It was our anniversary this weekend, so we decided to try a restaurant in Ann Arbor that is focused on using local ingredients. It was our first time there, so we tried their five course tasting menu to see what the chef was capable of. The restaurant offered an accompanying wine pairing for half of what dinner cost. While I sometimes have had good experiences with these restaurant offered pairings, this is usually only the case if the restaurant has a sommelier and is as devoted to its wine menu as it is to its cuisine. Somehow, this place (and their wine menu) did not give off that impression, so I was reluctant to take it.

Given that the tasting menu was a surprise menu, it was not the easiest thing to decide what wine to go for then. Given that there was no riesling on the menu (shame on them), we decided to go with a lighter red wine that could complement most of what was possibly going to come, and sit out on the wine when it did not match at all. I find Côtes du Rhône wines to usually be a good companion when it comes to this. They are not as heavy bodied as other French reds, and at the same time offer an interesting mix of spices and earthiness. The only Côtes du Rhône the restaurant had was this one, so we decided to go for it.

Today I found out that Kermit Lynch is a major wine merchant in the tradition of French négociants from California. They offer a whole variety of wines from France and Italy with a gazillion of producers working for them. This particular Côtes du Rhône blend is vinified by Jean-François Pasturel from Grenache, Syrah, Cinsault and Carignan grapes from 40 year old vines on 36 hectares around Avignon.

The wine had a medium ruby color. Its nose was nicely perfumy with wooden and earthy notes, Nina detected some blueberries that were definitely there. On the palate, the wine was on the lower end of medium bodied, and it showed a nice fruitiness of red berries and herbal, foresty aromas. The finish was of medium length, with a nice peppery note to it. It was pretty yummy to guzzle at dinner, and was just the right weight.

It also paired nicely with our – quite disappointing – dinner. The first course was a duck liver paté, to which the earthy notes paired well. The second course was a very nice salad with pan-seared (over-peppered) local trout, where it sort of worked. This was followed by uninspired “gnocchi” (which had nothing in common with gnocchi any Italian would serve) in a tomato sauce – the wine worked again. The next course was pork loin with potatoes (talk about uninspired again), where the wine complemented the roast aromas on the pork and went nicely with the onions. The dessert was an abomination of a panna cotta, made with buttermilk which destroyed its texture and taste (hardly any vanilla, and not even a reminder of the creaminess a panna cotta should have) and topped with a horrible concord grape syrup that tasted as bad as a Welch grape juice (which I completely detest)…luckily, I had the wine to clean my palate from the few spoons I ate before I abandoned the dish.

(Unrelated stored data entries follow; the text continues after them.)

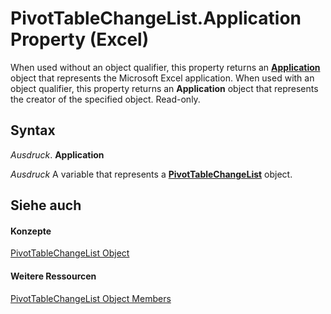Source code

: 
# PivotTableChangeList.Application Property (Excel)

When used without an object qualifier, this property returns an  **[Application](19b73597-5cf9-4f56-8227-b5211f657f6f.md)** object that represents the Microsoft Excel application. When used with an object qualifier, this property returns an **Application** object that represents the creator of the specified object. Read-only.


## Syntax

 _Ausdruck_. **Application**

 _Ausdruck_ A variable that represents a **[PivotTableChangeList](83bc0395-b97e-d57f-cfe4-e226a5cea36c.md)** object.


## Siehe auch


#### Konzepte


[PivotTableChangeList Object](83bc0395-b97e-d57f-cfe4-e226a5cea36c.md)
#### Weitere Ressourcen


[PivotTableChangeList Object Members](http://msdn.microsoft.com/library/e328782b-4b0d-6f46-cf0d-38024e6d0ed7%28Office.15%29.aspx)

It was kind of a sad thing, this dinner. While I want to support locally sourced restaurants and like the idea, using these ingredients does not absolve you from making dishes that taste good. It is like organic wines. There is no inherent goodness in making wines in an organic fashion. They have to taste good first and foremost. If the two go together, the better. If not, I will relinquish ingredients over taste at any moment.

The wine was nice, so I recommend it.